Professor Gulab Dewangan (Inter-University Centre for Astronomy and Astrophysics, India)
Abstract: Nearly all galaxies harbor supermassive black holes at their cores. In a subset of these galaxies, the accretion of matter onto the central supermassive black hole generates substantial radiation across almost the entire electromagnetic spectrum. These astrophysical objects, known as active galactic nuclei (AGN), are typically persistent and variable sources, serving as cosmic laboratories for studying various physical phenomena, including the effects of strong gravity near the central black hole. Recent observations have unveiled a fascinating category of galactic nuclei that exhibit extreme variability, such as very large amplitude quasi-periodic X-ray eruptions (QPEs), complete transformations in spectral appearance, referred to as changing-look AGNs. Additionally, the tidal disruption of stars by central supermassive black holes can trigger accretion, leading to transient phenomena in otherwise quiescent galactic nuclei. Multi-wavelength observations of these highly variable events and transient phenomena in galactic nuclei are providing an abundance of information, offering new insights and posing significant challenges. The speaker will present an overview of galactic nuclear activity and discuss recent findings, particularly those derived from India's pioneering multi-wavelength space observatory, AstroSat.

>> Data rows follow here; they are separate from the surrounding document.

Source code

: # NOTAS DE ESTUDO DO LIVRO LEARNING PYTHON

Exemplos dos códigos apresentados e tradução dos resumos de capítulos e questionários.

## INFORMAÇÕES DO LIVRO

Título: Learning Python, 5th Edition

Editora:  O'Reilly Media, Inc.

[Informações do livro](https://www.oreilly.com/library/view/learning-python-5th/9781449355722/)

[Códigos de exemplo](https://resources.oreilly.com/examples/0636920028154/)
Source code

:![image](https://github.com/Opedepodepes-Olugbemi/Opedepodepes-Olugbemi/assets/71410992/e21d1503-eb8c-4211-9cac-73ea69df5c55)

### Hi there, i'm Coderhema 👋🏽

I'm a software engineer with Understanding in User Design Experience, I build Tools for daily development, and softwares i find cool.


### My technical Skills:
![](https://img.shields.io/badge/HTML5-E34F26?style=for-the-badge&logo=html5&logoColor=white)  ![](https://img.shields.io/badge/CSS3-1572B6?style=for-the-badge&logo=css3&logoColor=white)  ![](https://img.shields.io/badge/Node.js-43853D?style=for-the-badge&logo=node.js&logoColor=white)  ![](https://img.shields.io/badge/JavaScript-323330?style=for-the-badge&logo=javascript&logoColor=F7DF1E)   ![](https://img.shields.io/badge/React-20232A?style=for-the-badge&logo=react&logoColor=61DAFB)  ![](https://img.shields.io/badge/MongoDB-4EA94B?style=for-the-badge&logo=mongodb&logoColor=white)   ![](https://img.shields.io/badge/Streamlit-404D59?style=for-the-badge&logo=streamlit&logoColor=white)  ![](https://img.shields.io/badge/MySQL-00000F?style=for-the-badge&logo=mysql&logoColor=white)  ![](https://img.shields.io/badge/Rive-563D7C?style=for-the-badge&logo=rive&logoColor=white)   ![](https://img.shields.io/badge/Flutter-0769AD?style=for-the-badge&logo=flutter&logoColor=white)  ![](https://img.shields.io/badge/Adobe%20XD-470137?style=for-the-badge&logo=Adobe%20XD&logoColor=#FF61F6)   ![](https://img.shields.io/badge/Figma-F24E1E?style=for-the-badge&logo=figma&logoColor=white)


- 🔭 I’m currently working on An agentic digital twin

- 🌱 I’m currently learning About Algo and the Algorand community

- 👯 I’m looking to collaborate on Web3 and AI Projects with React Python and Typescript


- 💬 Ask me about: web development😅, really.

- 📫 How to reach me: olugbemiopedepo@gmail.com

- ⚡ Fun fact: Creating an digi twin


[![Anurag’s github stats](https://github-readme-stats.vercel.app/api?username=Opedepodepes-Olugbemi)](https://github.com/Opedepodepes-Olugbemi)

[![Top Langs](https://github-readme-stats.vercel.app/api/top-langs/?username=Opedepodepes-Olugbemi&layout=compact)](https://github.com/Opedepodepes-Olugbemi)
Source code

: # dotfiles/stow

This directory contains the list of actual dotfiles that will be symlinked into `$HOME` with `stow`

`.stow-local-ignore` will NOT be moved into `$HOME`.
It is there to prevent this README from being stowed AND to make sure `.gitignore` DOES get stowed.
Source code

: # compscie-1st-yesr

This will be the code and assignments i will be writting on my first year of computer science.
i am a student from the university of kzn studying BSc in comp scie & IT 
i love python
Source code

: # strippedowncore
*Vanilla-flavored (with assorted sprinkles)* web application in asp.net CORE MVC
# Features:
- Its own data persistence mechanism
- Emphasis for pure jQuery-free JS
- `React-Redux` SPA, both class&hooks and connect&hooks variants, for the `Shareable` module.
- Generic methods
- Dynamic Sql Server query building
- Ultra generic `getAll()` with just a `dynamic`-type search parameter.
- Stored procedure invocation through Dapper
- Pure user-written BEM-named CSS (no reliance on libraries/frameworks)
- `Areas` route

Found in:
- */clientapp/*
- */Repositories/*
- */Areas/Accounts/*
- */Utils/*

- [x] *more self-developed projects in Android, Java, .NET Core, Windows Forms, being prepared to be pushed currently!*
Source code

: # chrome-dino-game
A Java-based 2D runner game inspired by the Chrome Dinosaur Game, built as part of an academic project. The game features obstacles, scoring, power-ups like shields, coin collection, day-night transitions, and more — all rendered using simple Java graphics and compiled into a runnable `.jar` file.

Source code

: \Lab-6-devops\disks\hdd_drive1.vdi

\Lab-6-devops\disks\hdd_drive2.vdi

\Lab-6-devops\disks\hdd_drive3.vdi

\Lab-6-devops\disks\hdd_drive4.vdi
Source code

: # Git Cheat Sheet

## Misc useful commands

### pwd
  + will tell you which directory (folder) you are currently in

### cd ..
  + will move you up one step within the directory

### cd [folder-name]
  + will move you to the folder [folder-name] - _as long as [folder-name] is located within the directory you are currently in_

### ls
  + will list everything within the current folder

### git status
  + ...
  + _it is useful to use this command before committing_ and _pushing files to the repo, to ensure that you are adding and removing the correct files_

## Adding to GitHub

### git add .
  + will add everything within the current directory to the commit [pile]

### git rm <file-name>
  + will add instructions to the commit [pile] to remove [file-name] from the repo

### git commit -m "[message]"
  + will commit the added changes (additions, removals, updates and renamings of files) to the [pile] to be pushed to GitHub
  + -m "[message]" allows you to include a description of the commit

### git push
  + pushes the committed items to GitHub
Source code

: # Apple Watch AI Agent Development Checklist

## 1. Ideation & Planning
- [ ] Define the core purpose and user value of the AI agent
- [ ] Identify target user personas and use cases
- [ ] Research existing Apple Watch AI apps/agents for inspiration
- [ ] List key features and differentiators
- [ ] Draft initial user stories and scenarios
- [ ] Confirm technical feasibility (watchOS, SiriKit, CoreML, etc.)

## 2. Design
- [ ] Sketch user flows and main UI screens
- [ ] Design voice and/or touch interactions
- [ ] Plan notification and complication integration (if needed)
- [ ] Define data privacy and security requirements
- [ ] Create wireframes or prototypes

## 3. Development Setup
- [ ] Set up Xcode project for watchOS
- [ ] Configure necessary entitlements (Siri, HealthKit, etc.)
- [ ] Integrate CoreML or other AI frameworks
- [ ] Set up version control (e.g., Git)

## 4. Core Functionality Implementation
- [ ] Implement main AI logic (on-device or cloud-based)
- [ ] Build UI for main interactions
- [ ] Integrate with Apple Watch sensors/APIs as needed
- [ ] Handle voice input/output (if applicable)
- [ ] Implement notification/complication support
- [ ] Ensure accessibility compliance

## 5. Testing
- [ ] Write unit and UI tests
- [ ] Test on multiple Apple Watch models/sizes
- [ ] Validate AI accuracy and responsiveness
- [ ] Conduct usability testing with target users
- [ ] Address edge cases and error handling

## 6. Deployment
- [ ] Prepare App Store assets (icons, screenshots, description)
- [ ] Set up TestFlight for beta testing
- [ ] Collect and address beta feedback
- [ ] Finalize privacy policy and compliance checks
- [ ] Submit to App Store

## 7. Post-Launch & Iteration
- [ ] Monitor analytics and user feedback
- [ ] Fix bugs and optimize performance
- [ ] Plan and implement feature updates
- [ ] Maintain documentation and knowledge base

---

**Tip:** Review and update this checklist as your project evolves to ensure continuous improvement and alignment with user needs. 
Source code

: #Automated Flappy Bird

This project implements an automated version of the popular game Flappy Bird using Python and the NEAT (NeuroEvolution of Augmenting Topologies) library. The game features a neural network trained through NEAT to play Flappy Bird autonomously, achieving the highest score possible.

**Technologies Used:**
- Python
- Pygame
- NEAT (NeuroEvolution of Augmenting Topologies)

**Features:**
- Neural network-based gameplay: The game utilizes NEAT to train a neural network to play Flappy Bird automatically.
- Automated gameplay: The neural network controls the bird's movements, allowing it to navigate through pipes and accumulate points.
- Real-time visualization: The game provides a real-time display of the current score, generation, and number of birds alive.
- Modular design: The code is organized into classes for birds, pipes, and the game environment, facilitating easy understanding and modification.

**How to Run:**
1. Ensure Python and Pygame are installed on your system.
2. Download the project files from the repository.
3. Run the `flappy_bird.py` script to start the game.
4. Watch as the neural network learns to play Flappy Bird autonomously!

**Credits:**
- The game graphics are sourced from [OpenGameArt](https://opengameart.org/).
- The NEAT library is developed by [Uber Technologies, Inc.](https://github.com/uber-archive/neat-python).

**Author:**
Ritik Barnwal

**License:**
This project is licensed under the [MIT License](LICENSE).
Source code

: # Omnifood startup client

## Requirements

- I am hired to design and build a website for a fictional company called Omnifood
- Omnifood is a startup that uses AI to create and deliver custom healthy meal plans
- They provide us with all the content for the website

Dr. Bart Ripperda (Canadian Institute for Theoretical Astrophysics (CITA), University of Toronto, Canada)
Astrophysical black holes are surrounded by accretion disks, jets, magnetospheres, and coronae consisting of magnetized relativistic plasma. They produce observable multi wavelength and multi messenger signals from near the event horizon and it is currently unclear how this emission is exactly produced. The electromagnetic radiation typically has a non-thermal component, implying a power-law distribution of emitting relativistic electrons. Magnetic reconnection and plasma turbulence are viable mechanisms to tap the large reservoir of magnetic energy in these systems and accelerate electrons to extreme energies. The accelerated electrons can then emit high-energy photons that themselves may strongly interact with the plasma, rendering a highly nonlinear system. In some cases the electromagnetic emission is accompanied by a multi messenger signal in the form of neutrinos, cosmic rays, or gravitational waves. Modeling the emitting systems necessitates a combination of magnetohydrodynamic models to capture the global dynamics of the formation of dissipation regions, and a kinetic treatment of plasma processes that are responsible for particle acceleration, quantum electrodynamics effects like pair creation and annihilation, and radiation. I will present novel studies of accreting black holes and how they radiate in regions close to black hole event horizon, using both first-principles general relativistic kinetic particle-in-cell simulations and global large-scale three-dimensional magnetohydrodynamics models. With a combination of models, I determine where and how dissipation of magnetic energy occurs, what kind of emission signatures are typically produced, and what they can teach us about the nature of black holes.